STORED DATA
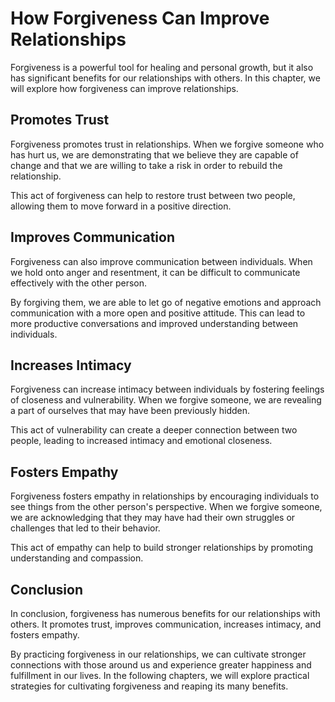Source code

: How Forgiveness Can Improve Relationships
=================================================================================

Forgiveness is a powerful tool for healing and personal growth, but it also has significant benefits for our relationships with others. In this chapter, we will explore how forgiveness can improve relationships.

Promotes Trust
--------------

Forgiveness promotes trust in relationships. When we forgive someone who has hurt us, we are demonstrating that we believe they are capable of change and that we are willing to take a risk in order to rebuild the relationship.

This act of forgiveness can help to restore trust between two people, allowing them to move forward in a positive direction.

Improves Communication
----------------------

Forgiveness can also improve communication between individuals. When we hold onto anger and resentment, it can be difficult to communicate effectively with the other person.

By forgiving them, we are able to let go of negative emotions and approach communication with a more open and positive attitude. This can lead to more productive conversations and improved understanding between individuals.

Increases Intimacy
------------------

Forgiveness can increase intimacy between individuals by fostering feelings of closeness and vulnerability. When we forgive someone, we are revealing a part of ourselves that may have been previously hidden.

This act of vulnerability can create a deeper connection between two people, leading to increased intimacy and emotional closeness.

Fosters Empathy
---------------

Forgiveness fosters empathy in relationships by encouraging individuals to see things from the other person's perspective. When we forgive someone, we are acknowledging that they may have had their own struggles or challenges that led to their behavior.

This act of empathy can help to build stronger relationships by promoting understanding and compassion.

Conclusion
----------

In conclusion, forgiveness has numerous benefits for our relationships with others. It promotes trust, improves communication, increases intimacy, and fosters empathy.

By practicing forgiveness in our relationships, we can cultivate stronger connections with those around us and experience greater happiness and fulfillment in our lives. In the following chapters, we will explore practical strategies for cultivating forgiveness and reaping its many benefits.
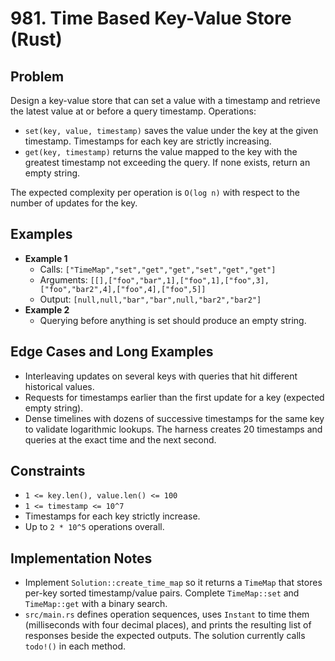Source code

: # 981. Time Based Key-Value Store (Rust)

## Problem
Design a key-value store that can set a value with a timestamp and retrieve the latest value at or before a query timestamp. Operations:
- `set(key, value, timestamp)` saves the value under the key at the given timestamp. Timestamps for each key are strictly increasing.
- `get(key, timestamp)` returns the value mapped to the key with the greatest timestamp not exceeding the query. If none exists, return an empty string.

The expected complexity per operation is `O(log n)` with respect to the number of updates for the key.

## Examples
- **Example 1**
  - Calls: `["TimeMap","set","get","get","set","get","get"]`
  - Arguments: `[[],["foo","bar",1],["foo",1],["foo",3],["foo","bar2",4],["foo",4],["foo",5]]`
  - Output: `[null,null,"bar","bar",null,"bar2","bar2"]`
- **Example 2**
  - Querying before anything is set should produce an empty string.

## Edge Cases and Long Examples
- Interleaving updates on several keys with queries that hit different historical values.
- Requests for timestamps earlier than the first update for a key (expected empty string).
- Dense timelines with dozens of successive timestamps for the same key to validate logarithmic lookups. The harness creates 20 timestamps and queries at the exact time and the next second.

## Constraints
- `1 <= key.len(), value.len() <= 100`
- `1 <= timestamp <= 10^7`
- Timestamps for each key strictly increase.
- Up to `2 * 10^5` operations overall.

## Implementation Notes
- Implement `Solution::create_time_map` so it returns a `TimeMap` that stores per-key sorted timestamp/value pairs. Complete `TimeMap::set` and `TimeMap::get` with a binary search.
- `src/main.rs` defines operation sequences, uses `Instant` to time them (milliseconds with four decimal places), and prints the resulting list of responses beside the expected outputs. The solution currently calls `todo!()` in each method.
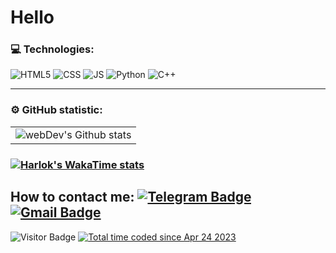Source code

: 
# Hello

### 💻 Technologies:

<div>
<img alt ="HTML5" src="https://img.shields.io/badge/HTML5-E34F26?style=for-the-badge&logo=html5&logoColor=white"/>
<img alt = "CSS" src="https://img.shields.io/badge/CSS3-1572B6?style=for-the-badge&logo=css3&logoColor=white"/>
<img alt = "JS" src="https://img.shields.io/badge/JavaScript-F7DF1E?style=for-the-badge&logo=javascript&logoColor=black"/>
<img alt="Python" src="https://img.shields.io/badge/python-%2314354C.svg?&style=for-the-badge&logo=python&logoColor=white"/>
<img alt="C++" src="https://img.shields.io/badge/C%2B%2B-00599C?style=for-the-badge&logo=c%2B%2B&logoColor=white">
</div>


---

### ⚙️ GitHub statistic:

<table>
  <tr>
    <td>
      <img align="center" src="http://github-readme-streak-stats.herokuapp.com?user=qwoe1x&theme=dark&background=000000" alt="webDev's Github stats" />
    </td>
  </tr>
</table>

### [![Harlok's WakaTime stats](https://github-readme-stats.vercel.app/api/wakatime?username=@qwoe1x)](https://github.com/qwoe1x/github-readme-stats)
## How to contact me: [![Telegram Badge](https://img.shields.io/badge/-qwoe1x-blue?style=flat&logo=Telegram&logoColor=white)](https://t.me/qwoe1x) [![Gmail Badge](https://img.shields.io/badge/-Gmail-red?style=flat&logo=Gmail&logoColor=white)](mailto:yuranbecetka@gmail.com)
![Visitor Badge](https://visitor-badge.laobi.icu/badge?page_id=qwoe1x) <a href="https://wakatime.com/@9efbec17-d50f-46da-bb0c-8d4b15114d29"><img src="https://wakatime.com/badge/user/9efbec17-d50f-46da-bb0c-8d4b15114d29.svg" alt="Total time coded since Apr 24 2023" /></a>
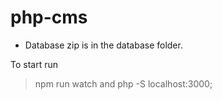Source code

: # php-cms

- Database zip is in the database folder.

To start run 

> npm run watch
and
> php -S localhost:3000;
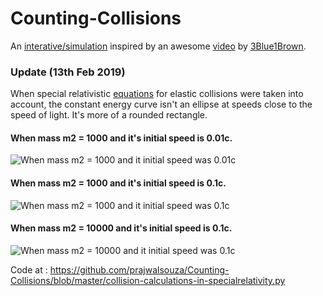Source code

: # Counting-Collisions

An [interative/simulation](https://prajwalsouza.github.io/Experiments/Colliding-Blocks.html) inspired by an awesome [video](https://www.youtube.com/watch?v=HEfHFsfGXjs) by [3Blue1Brown](https://www.youtube.com/channel/UCYO_jab_esuFRV4b17AJtAw).

### Update (13th Feb 2019)

When special relativistic [equations](https://en.wikipedia.org/wiki/Elastic_collision#One-dimensional_relativistic) for elastic collisions were taken into account, the constant energy curve isn't an ellipse at speeds close to the speed of light. It's more of a rounded rectangle. 

#### When mass m2 = 1000 and it's initial speed is 0.01c.
![When mass m2 = 1000 and it initial speed was 0.01c](https://raw.githubusercontent.com/prajwalsouza/Counting-Collisions/master/countingcollisions-1000-001c.png)

#### When mass m2 = 1000 and it's initial speed is 0.1c.
![When mass m2 = 1000 and it initial speed was 0.1c](https://raw.githubusercontent.com/prajwalsouza/Counting-Collisions/master/countingcollisions-1000-01c.png)

#### When mass m2 = 10000 and it's initial speed is 0.1c.
![When mass m2 = 10000 and it initial speed was 0.1c](https://raw.githubusercontent.com/prajwalsouza/Counting-Collisions/master/countingcollisions-10000-01c.png)

Code at : https://github.com/prajwalsouza/Counting-Collisions/blob/master/collision-calculations-in-specialrelativity.py
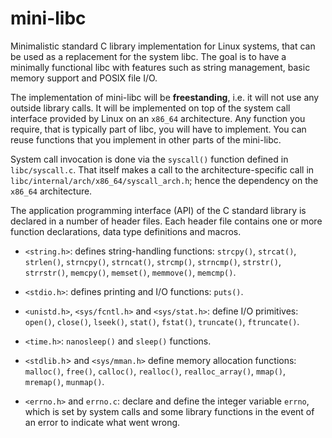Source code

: # mini-libc
Minimalistic standard C library implementation for Linux systems, that can be used as a replacement for the system libc. The goal is to have a minimally functional libc with features such as string management, basic memory support and POSIX file I/O.

The implementation of mini-libc will be **freestanding**, i.e. it will not use any outside library calls.
It will be implemented on top of the system call interface provided by Linux on an `x86_64` architecture.
Any function you require, that is typically part of libc, you will have to implement.
You can reuse functions that you implement in other parts of the mini-libc.

System call invocation is done via the `syscall()` function defined in `libc/syscall.c`.
That itself makes a call to the architecture-specific call in `libc/internal/arch/x86_64/syscall_arch.h`;
hence the dependency on the `x86_64` architecture.

The application programming interface (API) of the C standard library is declared in a number of header files.
Each header file contains one or more function declarations, data type definitions and macros.

- `<string.h>`: defines string-handling functions: `strcpy()`, `strcat()`, `strlen()`, `strncpy()`, `strncat()`, `strcmp()`, `strncmp()`, `strstr()`, `strrstr()`, `memcpy()`, `memset()`, `memmove()`, `memcmp()`.

- `<stdio.h>`: defines printing and I/O functions: `puts()`.

- `<unistd.h>`, `<sys/fcntl.h>` and `<sys/stat.h>`: define I/O primitives: `open()`, `close()`, `lseek()`, `stat()`, `fstat()`, `truncate()`, `ftruncate()`.

- `<time.h>`: `nanosleep()` and `sleep()` functions.

- `<stdlib.h`> and `<sys/mman.h>` define memory allocation functions: `malloc()`, `free()`, `calloc()`, `realloc()`, `realloc_array()`, `mmap()`, `mremap()`, `munmap()`.

- `<errno.h>` and `errno.c`: declare and define the integer variable `errno`, which is set by system calls and some library functions in the event of an error to indicate what went wrong.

WORK INSTRUCTION
Pictures excluded, repeat exactly the lines from the top of the material through the line with "Forgiveness promotes trust", including both of those lines.

WORKED SOLUTION
Source code

: How Forgiveness Can Improve Relationships
=================================================================================

Forgiveness is a powerful tool for healing and personal growth, but it also has significant benefits for our relationships with others. In this chapter, we will explore how forgiveness can improve relationships.

Promotes Trust
--------------

Forgiveness promotes trust in relationships. When we forgive someone who has hurt us, we are demonstrating that we believe they are capable of change and that we are willing to take a risk in order to rebuild the relationship.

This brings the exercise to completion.